* _WHAT IS NEEDED_
Would you restate all of the entries verbatim, minus any images?

* _GIVEN ENTRIES_
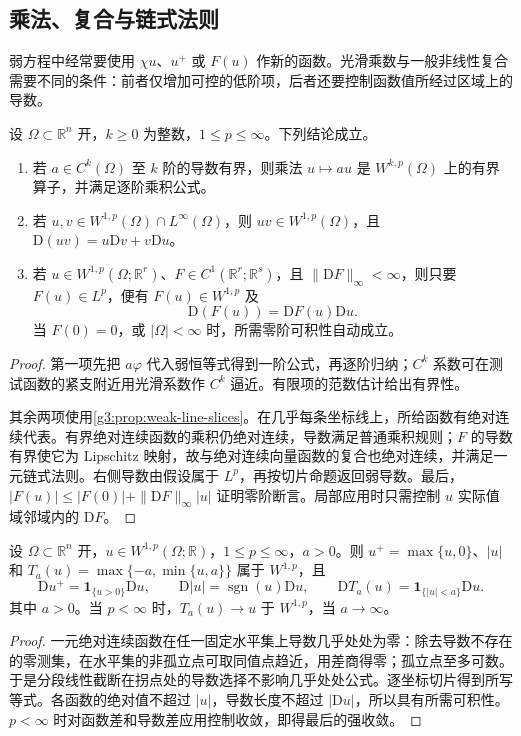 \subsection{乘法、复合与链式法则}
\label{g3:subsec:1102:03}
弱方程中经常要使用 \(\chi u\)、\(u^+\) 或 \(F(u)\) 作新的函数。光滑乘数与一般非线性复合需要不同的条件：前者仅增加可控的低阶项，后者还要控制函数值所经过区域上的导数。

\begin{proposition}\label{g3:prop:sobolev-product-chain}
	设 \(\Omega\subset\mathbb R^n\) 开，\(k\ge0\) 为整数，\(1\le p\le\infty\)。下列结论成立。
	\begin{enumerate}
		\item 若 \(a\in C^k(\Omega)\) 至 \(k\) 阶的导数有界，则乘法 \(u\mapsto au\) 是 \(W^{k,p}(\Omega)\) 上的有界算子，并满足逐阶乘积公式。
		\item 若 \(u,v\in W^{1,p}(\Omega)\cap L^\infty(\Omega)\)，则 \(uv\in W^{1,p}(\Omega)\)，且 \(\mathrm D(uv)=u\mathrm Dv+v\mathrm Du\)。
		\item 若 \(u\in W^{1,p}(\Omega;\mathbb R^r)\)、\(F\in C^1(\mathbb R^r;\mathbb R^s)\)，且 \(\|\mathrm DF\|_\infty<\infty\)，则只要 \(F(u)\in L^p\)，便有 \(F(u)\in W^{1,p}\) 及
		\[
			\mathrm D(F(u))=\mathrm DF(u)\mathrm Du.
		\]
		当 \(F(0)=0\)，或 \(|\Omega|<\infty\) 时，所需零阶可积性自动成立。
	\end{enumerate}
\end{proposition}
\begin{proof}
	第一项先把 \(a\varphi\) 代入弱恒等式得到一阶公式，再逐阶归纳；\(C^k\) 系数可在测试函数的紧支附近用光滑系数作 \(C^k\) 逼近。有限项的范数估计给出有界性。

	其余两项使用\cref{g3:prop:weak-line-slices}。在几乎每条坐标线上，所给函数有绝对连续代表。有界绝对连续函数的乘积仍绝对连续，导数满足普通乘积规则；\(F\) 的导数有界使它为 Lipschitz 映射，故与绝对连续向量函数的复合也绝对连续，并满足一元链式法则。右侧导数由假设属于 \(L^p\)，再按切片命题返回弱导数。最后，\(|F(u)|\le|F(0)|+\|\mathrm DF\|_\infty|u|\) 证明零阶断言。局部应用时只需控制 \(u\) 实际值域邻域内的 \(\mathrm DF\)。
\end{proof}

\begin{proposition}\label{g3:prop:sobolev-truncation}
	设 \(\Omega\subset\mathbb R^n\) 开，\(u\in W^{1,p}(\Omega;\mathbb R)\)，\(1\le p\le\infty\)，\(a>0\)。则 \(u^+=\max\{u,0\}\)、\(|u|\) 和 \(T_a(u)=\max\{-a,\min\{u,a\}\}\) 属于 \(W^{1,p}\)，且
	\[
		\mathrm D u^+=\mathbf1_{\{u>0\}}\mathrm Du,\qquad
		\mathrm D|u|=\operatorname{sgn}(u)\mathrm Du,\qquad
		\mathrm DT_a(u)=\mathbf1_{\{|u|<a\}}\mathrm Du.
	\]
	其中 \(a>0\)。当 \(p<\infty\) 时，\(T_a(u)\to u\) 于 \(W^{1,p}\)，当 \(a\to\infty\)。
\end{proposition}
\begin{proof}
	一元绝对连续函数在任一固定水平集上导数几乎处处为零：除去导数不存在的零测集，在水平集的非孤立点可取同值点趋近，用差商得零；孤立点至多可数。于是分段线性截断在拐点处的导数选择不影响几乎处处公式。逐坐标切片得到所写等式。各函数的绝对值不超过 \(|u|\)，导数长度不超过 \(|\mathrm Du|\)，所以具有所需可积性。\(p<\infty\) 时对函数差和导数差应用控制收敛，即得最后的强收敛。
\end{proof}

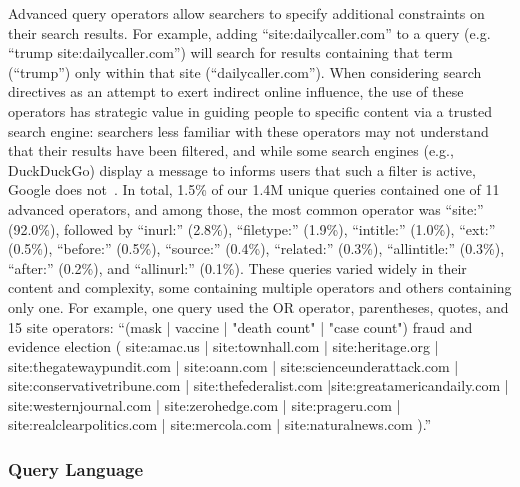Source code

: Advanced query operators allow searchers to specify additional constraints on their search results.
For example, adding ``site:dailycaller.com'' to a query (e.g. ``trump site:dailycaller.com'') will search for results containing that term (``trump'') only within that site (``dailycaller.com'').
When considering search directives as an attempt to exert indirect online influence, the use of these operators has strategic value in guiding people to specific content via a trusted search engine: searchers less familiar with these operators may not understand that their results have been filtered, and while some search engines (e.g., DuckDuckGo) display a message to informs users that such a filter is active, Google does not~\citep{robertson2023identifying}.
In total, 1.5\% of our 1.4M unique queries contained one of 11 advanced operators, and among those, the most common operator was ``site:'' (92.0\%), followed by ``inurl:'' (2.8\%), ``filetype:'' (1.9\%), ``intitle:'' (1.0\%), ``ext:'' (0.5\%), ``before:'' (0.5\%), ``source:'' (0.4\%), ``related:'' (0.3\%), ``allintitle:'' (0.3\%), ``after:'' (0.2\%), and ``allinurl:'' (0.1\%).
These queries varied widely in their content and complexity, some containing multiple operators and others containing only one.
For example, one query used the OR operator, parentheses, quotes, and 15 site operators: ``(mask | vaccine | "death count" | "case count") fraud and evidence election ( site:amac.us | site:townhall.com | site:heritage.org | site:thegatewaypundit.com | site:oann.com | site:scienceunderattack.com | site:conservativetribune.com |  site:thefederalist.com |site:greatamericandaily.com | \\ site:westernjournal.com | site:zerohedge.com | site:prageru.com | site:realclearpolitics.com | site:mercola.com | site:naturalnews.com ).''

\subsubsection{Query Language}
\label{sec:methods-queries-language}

* _OUTPUT OF THE EXERCISE_
 \subsection{乘法、复合与链式法则}
\label{g3:subsec:1102:03}
弱方程中经常要使用 \(\chi u\)、\(u^+\) 或 \(F(u)\) 作新的函数。光滑乘数与一般非线性复合需要不同的条件：前者仅增加可控的低阶项，后者还要控制函数值所经过区域上的导数。

\begin{proposition}\label{g3:prop:sobolev-product-chain}
	设 \(\Omega\subset\mathbb R^n\) 开，\(k\ge0\) 为整数，\(1\le p\le\infty\)。下列结论成立。
	\begin{enumerate}
		\item 若 \(a\in C^k(\Omega)\) 至 \(k\) 阶的导数有界，则乘法 \(u\mapsto au\) 是 \(W^{k,p}(\Omega)\) 上的有界算子，并满足逐阶乘积公式。
		\item 若 \(u,v\in W^{1,p}(\Omega)\cap L^\infty(\Omega)\)，则 \(uv\in W^{1,p}(\Omega)\)，且 \(\mathrm D(uv)=u\mathrm Dv+v\mathrm Du\)。
		\item 若 \(u\in W^{1,p}(\Omega;\mathbb R^r)\)、\(F\in C^1(\mathbb R^r;\mathbb R^s)\)，且 \(\|\mathrm DF\|_\infty<\infty\)，则只要 \(F(u)\in L^p\)，便有 \(F(u)\in W^{1,p}\) 及
		\[
			\mathrm D(F(u))=\mathrm DF(u)\mathrm Du.
		\]
		当 \(F(0)=0\)，或 \(|\Omega|<\infty\) 时，所需零阶可积性自动成立。
	\end{enumerate}
\end{proposition}
\begin{proof}
	第一项先把 \(a\varphi\) 代入弱恒等式得到一阶公式，再逐阶归纳；\(C^k\) 系数可在测试函数的紧支附近用光滑系数作 \(C^k\) 逼近。有限项的范数估计给出有界性。

	其余两项使用\cref{g3:prop:weak-line-slices}。在几乎每条坐标线上，所给函数有绝对连续代表。有界绝对连续函数的乘积仍绝对连续，导数满足普通乘积规则；\(F\) 的导数有界使它为 Lipschitz 映射，故与绝对连续向量函数的复合也绝对连续，并满足一元链式法则。右侧导数由假设属于 \(L^p\)，再按切片命题返回弱导数。最后，\(|F(u)|\le|F(0)|+\|\mathrm DF\|_\infty|u|\) 证明零阶断言。局部应用时只需控制 \(u\) 实际值域邻域内的 \(\mathrm DF\)。
\end{proof}

\begin{proposition}\label{g3:prop:sobolev-truncation}
	设 \(\Omega\subset\mathbb R^n\) 开，\(u\in W^{1,p}(\Omega;\mathbb R)\)，\(1\le p\le\infty\)，\(a>0\)。则 \(u^+=\max\{u,0\}\)、\(|u|\) 和 \(T_a(u)=\max\{-a,\min\{u,a\}\}\) 属于 \(W^{1,p}\)，且
	\[
		\mathrm D u^+=\mathbf1_{\{u>0\}}\mathrm Du,\qquad
		\mathrm D|u|=\operatorname{sgn}(u)\mathrm Du,\qquad
		\mathrm DT_a(u)=\mathbf1_{\{|u|<a\}}\mathrm Du.
	\]
	其中 \(a>0\)。当 \(p<\infty\) 时，\(T_a(u)\to u\) 于 \(W^{1,p}\)，当 \(a\to\infty\)。
\end{proposition}
\begin{proof}
	一元绝对连续函数在任一固定水平集上导数几乎处处为零：除去导数不存在的零测集，在水平集的非孤立点可取同值点趋近，用差商得零；孤立点至多可数。于是分段线性截断在拐点处的导数选择不影响几乎处处公式。逐坐标切片得到所写等式。各函数的绝对值不超过 \(|u|\)，导数长度不超过 \(|\mathrm Du|\)，所以具有所需可积性。\(p<\infty\) 时对函数差和导数差应用控制收敛，即得最后的强收敛。
\end{proof}

Source code

: Advanced query operators allow searchers to specify additional constraints on their search results.
For example, adding ``site:dailycaller.com'' to a query (e.g. ``trump site:dailycaller.com'') will search for results containing that term (``trump'') only within that site (``dailycaller.com'').
When considering search directives as an attempt to exert indirect online influence, the use of these operators has strategic value in guiding people to specific content via a trusted search engine: searchers less familiar with these operators may not understand that their results have been filtered, and while some search engines (e.g., DuckDuckGo) display a message to informs users that such a filter is active, Google does not~\citep{robertson2023identifying}.
In total, 1.5\% of our 1.4M unique queries contained one of 11 advanced operators, and among those, the most common operator was ``site:'' (92.0\%), followed by ``inurl:'' (2.8\%), ``filetype:'' (1.9\%), ``intitle:'' (1.0\%), ``ext:'' (0.5\%), ``before:'' (0.5\%), ``source:'' (0.4\%), ``related:'' (0.3\%), ``allintitle:'' (0.3\%), ``after:'' (0.2\%), and ``allinurl:'' (0.1\%).
These queries varied widely in their content and complexity, some containing multiple operators and others containing only one.
For example, one query used the OR operator, parentheses, quotes, and 15 site operators: ``(mask | vaccine | "death count" | "case count") fraud and evidence election ( site:amac.us | site:townhall.com | site:heritage.org | site:thegatewaypundit.com | site:oann.com | site:scienceunderattack.com | site:conservativetribune.com |  site:thefederalist.com |site:greatamericandaily.com | \\ site:westernjournal.com | site:zerohedge.com | site:prageru.com | site:realclearpolitics.com | site:mercola.com | site:naturalnews.com ).''

\subsubsection{Query Language}
\label{sec:methods-queries-language}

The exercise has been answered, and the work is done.